您的位置:首页 > 数据库

Trafodion: 针对HBase的SQL事务支持

2014-10-31 13:49 232 查看
Introduction

Trafodion is an open source initiative from HP, incubated at HP Labs

and HP-IT, to develop an enterprise-class SQL-on-HBase solution

targeted for big data transactional or operational workloads. HP has

developed transactional SQL technologies with more than 20 years of

investment into database technology and solutions. Trafodion brings

this core technology to the Hadoop ecosystem. The name 'Trafodion'

(the Welsh word for transactions, pronounced ‘Tra-vod-eee-on':) was

chosen specifically to emphasize the differentiation that Trafodion

provides in closing a critical gap in the Hadoop ecosystem. To find out

more about the origin and the name of the project, please visit

www.hp.com/go/trafodion.

Target workloads

Hadoop workloads span from long-running batch mode to low-latency

operational workloads as shown in the figure below. The three

categories on the right side are analytic workloads and are regarded as

well-suited for Hadoop and therefore have garnered the most attention.

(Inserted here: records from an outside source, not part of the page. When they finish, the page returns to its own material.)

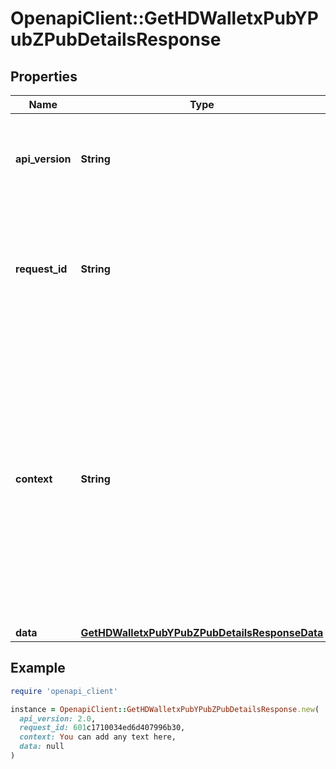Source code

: # OpenapiClient::GetHDWalletxPubYPubZPubDetailsResponse

## Properties

| Name | Type | Description | Notes |
| ---- | ---- | ----------- | ----- |
| **api_version** | **String** | Specifies the version of the API that incorporates this endpoint. |  |
| **request_id** | **String** | Defines the ID of the request. The &#x60;requestId&#x60; is generated by Crypto APIs and it&#39;s unique for every request. |  |
| **context** | **String** | In batch situations the user can use the context to correlate responses with requests. This property is present regardless of whether the response was successful or returned as an error. &#x60;context&#x60; is specified by the user. | [optional] |
| **data** | [**GetHDWalletxPubYPubZPubDetailsResponseData**](GetHDWalletxPubYPubZPubDetailsResponseData.md) |  |  |

## Example

```ruby
require 'openapi_client'

instance = OpenapiClient::GetHDWalletxPubYPubZPubDetailsResponse.new(
  api_version: 2.0,
  request_id: 601c1710034ed6d407996b30,
  context: You can add any text here,
  data: null
)
```

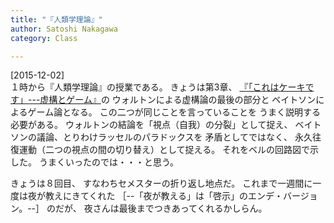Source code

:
 ```yaml
---
title: "『人類学理論』"
author: Satoshi Nakagawa
category: Class

---
```


[2015-12-02]  
１時から『人類学理論』の授業である。
きょうは第3章、
[『「これはケーキです」---虚構とゲーム』](/~satoshi/anthrop/class/quotation/game.html)の
ウォルトンによる虚構論の最後の部分と
ベイトソンによるゲーム論となる。
この二つが同じことを言っていることを
うまく説明する必要がある。
ウォルトンの結論を「視点（自我）の分裂」として捉え、
ベイトソンの議論、とりわけラッセルのパラドックスを
矛盾としてではなく、
永久往復運動（二つの視点の間の切り替え）として捉える。
それをベルの回路図で示した。
うまくいったのでは・・・と思う。

 きょうは８回目、
すなわちセメスターの折り返し地点だ。
これまで一週間に一度は夜が教えにきてくれた
［--「夜が教える」は「啓示」のエンデ・バージョン。--］
のだが、
夜さんは最後までつきあってくれるかしらん。

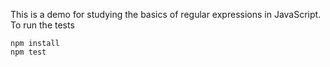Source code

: This is a demo for studying the basics of regular expressions in JavaScript.
To run the tests

```
npm install
npm test
```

In contrast, the leftmost workload defined as “Operational” is a new class

of workloads that encompasses OLTP workloads as well as transactions

that include social and mobile data interactions and observations using

a mixture of structured and semi-structured data.



Traditionally, these workloads have been handled by relational

databases. But, relational databases have scalability issues and do not

provide schema flexibility required in certain cases. Hadoop addresses

these limitations. Combined with Hadoop’s perceived benefits of

significantly reduced costs, there is growing interest and pressure to

embrace these workloads in the Hadoop ecosystem.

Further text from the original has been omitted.